MATERIAL SUPPLIED =>

Content starts

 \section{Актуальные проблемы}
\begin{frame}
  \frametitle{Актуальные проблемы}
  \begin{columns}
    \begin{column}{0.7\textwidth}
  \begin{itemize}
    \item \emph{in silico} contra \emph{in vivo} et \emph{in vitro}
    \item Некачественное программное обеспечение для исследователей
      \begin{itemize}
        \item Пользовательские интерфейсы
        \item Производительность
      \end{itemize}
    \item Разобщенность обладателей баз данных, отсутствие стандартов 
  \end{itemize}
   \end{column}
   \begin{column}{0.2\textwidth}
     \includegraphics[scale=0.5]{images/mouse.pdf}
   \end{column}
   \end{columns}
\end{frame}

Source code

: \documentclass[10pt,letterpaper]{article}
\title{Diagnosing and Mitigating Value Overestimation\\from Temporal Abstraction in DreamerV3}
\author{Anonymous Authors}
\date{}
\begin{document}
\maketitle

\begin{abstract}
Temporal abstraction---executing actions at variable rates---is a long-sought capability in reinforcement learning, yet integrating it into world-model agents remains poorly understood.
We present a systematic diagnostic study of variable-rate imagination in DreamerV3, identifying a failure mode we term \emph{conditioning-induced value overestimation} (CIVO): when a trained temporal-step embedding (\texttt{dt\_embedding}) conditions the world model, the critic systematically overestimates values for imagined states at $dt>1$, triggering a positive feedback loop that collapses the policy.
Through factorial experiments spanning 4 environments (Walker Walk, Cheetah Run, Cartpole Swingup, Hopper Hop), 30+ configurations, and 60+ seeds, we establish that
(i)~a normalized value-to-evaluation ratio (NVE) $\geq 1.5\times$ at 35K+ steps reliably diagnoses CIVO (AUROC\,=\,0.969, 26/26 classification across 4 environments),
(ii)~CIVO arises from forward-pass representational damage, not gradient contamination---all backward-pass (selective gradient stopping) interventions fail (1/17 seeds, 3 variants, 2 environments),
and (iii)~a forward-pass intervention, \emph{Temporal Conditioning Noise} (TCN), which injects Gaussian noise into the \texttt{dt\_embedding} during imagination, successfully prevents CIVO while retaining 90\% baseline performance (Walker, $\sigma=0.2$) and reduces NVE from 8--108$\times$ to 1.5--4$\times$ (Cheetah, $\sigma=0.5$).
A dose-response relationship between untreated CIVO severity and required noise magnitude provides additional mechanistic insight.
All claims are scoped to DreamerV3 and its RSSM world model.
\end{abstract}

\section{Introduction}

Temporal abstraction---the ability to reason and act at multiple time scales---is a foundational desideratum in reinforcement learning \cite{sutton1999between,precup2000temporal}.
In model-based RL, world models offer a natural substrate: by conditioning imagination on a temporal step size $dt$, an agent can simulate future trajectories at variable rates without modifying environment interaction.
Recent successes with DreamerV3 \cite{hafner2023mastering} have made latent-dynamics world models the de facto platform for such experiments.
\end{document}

Content ends

TASK TO COMPLETE =>
Nothing in the data above may be skipped; repeat it all exactly.

WRITTEN ANSWER =>
 \section{Актуальные проблемы}
\begin{frame}
  \frametitle{Актуальные проблемы}
  \begin{columns}
    \begin{column}{0.7\textwidth}
  \begin{itemize}
    \item \emph{in silico} contra \emph{in vivo} et \emph{in vitro}
    \item Некачественное программное обеспечение для исследователей
      \begin{itemize}
        \item Пользовательские интерфейсы
        \item Производительность
      \end{itemize}
    \item Разобщенность обладателей баз данных, отсутствие стандартов 
  \end{itemize}
   \end{column}
   \begin{column}{0.2\textwidth}
     \includegraphics[scale=0.5]{images/mouse.pdf}
   \end{column}
   \end{columns}
\end{frame}

Source code

: \documentclass[10pt,letterpaper]{article}
\title{Diagnosing and Mitigating Value Overestimation\\from Temporal Abstraction in DreamerV3}
\author{Anonymous Authors}
\date{}
\begin{document}
\maketitle

\begin{abstract}
Temporal abstraction---executing actions at variable rates---is a long-sought capability in reinforcement learning, yet integrating it into world-model agents remains poorly understood.
We present a systematic diagnostic study of variable-rate imagination in DreamerV3, identifying a failure mode we term \emph{conditioning-induced value overestimation} (CIVO): when a trained temporal-step embedding (\texttt{dt\_embedding}) conditions the world model, the critic systematically overestimates values for imagined states at $dt>1$, triggering a positive feedback loop that collapses the policy.
Through factorial experiments spanning 4 environments (Walker Walk, Cheetah Run, Cartpole Swingup, Hopper Hop), 30+ configurations, and 60+ seeds, we establish that
(i)~a normalized value-to-evaluation ratio (NVE) $\geq 1.5\times$ at 35K+ steps reliably diagnoses CIVO (AUROC\,=\,0.969, 26/26 classification across 4 environments),
(ii)~CIVO arises from forward-pass representational damage, not gradient contamination---all backward-pass (selective gradient stopping) interventions fail (1/17 seeds, 3 variants, 2 environments),
and (iii)~a forward-pass intervention, \emph{Temporal Conditioning Noise} (TCN), which injects Gaussian noise into the \texttt{dt\_embedding} during imagination, successfully prevents CIVO while retaining 90\% baseline performance (Walker, $\sigma=0.2$) and reduces NVE from 8--108$\times$ to 1.5--4$\times$ (Cheetah, $\sigma=0.5$).
A dose-response relationship between untreated CIVO severity and required noise magnitude provides additional mechanistic insight.
All claims are scoped to DreamerV3 and its RSSM world model.
\end{abstract}

\section{Introduction}

Temporal abstraction---the ability to reason and act at multiple time scales---is a foundational desideratum in reinforcement learning \cite{sutton1999between,precup2000temporal}.
In model-based RL, world models offer a natural substrate: by conditioning imagination on a temporal step size $dt$, an agent can simulate future trajectories at variable rates without modifying environment interaction.
Recent successes with DreamerV3 \cite{hafner2023mastering} have made latent-dynamics world models the de facto platform for such experiments.
\end{document}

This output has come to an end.